─── Records for this task ───

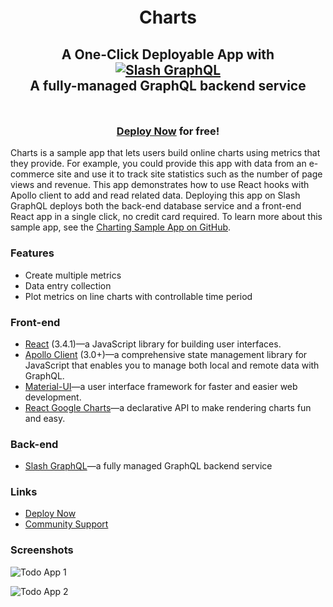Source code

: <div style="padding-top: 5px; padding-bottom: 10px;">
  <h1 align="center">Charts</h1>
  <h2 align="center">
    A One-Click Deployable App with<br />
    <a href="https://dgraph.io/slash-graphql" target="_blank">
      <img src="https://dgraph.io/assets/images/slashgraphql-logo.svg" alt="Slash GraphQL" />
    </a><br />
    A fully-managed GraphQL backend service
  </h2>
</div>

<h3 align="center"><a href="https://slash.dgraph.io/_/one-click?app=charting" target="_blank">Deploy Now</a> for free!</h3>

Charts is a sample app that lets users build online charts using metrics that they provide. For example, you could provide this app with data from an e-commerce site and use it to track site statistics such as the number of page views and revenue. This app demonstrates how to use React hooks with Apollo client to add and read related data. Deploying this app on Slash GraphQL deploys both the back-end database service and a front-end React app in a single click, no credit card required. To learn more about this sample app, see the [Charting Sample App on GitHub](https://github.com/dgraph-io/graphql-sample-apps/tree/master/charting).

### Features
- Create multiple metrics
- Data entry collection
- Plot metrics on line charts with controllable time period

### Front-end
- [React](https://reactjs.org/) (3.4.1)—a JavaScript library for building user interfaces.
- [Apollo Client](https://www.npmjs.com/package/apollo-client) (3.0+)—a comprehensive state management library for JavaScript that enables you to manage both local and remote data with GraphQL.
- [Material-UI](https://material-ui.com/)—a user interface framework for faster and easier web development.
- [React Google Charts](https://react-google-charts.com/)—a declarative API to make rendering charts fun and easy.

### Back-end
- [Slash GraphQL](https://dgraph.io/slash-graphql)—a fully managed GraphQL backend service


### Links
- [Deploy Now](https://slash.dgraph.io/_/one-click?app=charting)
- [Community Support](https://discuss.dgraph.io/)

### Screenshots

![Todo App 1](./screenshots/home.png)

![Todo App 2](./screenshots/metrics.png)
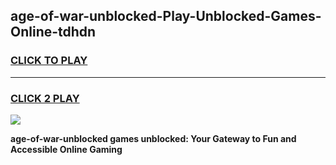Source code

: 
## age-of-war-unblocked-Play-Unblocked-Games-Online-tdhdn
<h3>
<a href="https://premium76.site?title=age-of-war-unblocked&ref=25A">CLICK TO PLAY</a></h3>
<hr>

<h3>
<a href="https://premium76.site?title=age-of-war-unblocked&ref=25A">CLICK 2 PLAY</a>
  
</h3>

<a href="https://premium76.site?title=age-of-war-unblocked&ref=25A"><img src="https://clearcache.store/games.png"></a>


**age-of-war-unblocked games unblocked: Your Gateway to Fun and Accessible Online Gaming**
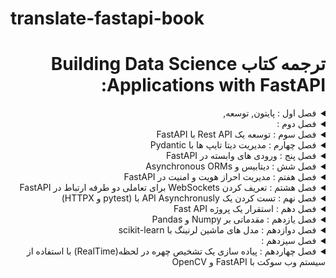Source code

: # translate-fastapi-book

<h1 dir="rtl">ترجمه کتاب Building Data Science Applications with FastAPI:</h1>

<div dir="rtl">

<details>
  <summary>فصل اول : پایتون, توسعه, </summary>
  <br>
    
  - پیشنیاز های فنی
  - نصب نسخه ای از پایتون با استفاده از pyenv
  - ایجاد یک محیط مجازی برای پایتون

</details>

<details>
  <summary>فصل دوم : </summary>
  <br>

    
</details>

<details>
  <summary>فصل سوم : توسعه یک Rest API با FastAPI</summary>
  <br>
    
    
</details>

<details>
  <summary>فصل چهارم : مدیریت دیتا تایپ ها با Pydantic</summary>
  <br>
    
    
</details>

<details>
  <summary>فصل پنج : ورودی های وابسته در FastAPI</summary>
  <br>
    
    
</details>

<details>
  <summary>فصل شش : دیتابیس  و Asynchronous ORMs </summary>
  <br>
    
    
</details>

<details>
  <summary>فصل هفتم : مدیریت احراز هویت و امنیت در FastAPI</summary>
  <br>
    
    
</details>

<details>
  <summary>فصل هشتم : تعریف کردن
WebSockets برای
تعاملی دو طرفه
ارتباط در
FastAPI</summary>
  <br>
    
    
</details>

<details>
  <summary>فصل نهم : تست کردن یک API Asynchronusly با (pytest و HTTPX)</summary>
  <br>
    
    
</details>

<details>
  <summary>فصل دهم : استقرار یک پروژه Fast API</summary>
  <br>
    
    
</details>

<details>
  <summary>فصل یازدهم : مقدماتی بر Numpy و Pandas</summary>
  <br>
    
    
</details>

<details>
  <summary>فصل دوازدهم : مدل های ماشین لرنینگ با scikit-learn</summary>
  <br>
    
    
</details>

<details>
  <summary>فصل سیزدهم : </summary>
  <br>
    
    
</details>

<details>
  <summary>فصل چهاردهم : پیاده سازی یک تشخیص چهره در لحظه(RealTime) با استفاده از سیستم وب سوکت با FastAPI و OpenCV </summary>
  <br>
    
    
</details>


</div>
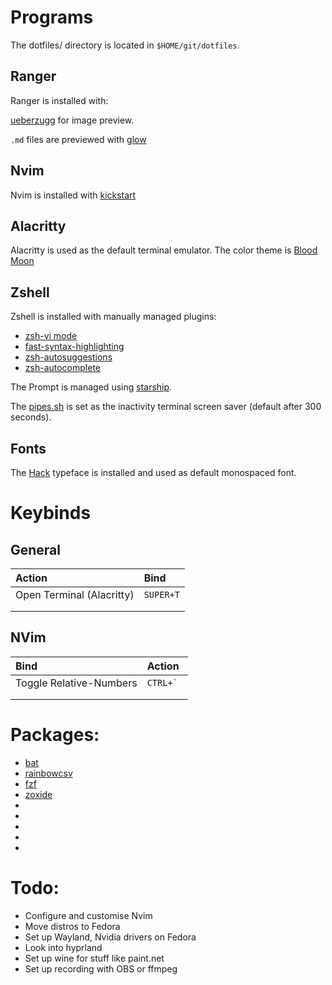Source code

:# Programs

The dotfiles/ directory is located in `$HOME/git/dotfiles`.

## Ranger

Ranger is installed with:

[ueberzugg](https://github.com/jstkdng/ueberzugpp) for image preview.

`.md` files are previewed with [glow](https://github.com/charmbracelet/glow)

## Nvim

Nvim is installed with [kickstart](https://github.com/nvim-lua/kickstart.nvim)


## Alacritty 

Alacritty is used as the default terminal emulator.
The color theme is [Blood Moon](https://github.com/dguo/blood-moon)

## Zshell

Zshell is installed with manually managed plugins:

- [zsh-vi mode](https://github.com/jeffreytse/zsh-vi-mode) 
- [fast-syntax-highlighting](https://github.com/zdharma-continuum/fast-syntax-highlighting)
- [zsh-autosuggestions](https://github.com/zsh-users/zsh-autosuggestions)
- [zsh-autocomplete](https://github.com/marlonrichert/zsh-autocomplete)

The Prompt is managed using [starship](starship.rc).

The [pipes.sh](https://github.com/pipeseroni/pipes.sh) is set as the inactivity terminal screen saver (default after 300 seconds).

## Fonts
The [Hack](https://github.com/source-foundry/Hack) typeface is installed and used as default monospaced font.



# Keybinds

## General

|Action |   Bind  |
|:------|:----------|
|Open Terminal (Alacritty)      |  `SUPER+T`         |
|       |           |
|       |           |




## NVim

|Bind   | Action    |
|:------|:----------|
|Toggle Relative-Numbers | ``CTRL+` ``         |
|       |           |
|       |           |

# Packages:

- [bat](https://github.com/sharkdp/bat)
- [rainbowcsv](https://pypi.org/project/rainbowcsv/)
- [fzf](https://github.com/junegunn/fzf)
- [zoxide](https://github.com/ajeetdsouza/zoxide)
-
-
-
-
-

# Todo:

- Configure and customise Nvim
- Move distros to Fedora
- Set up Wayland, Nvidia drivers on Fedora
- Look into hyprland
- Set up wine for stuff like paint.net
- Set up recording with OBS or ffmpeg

───

Within the entries above, count the lines that include "کردن". The answer is that number alone.

Exercise output - 2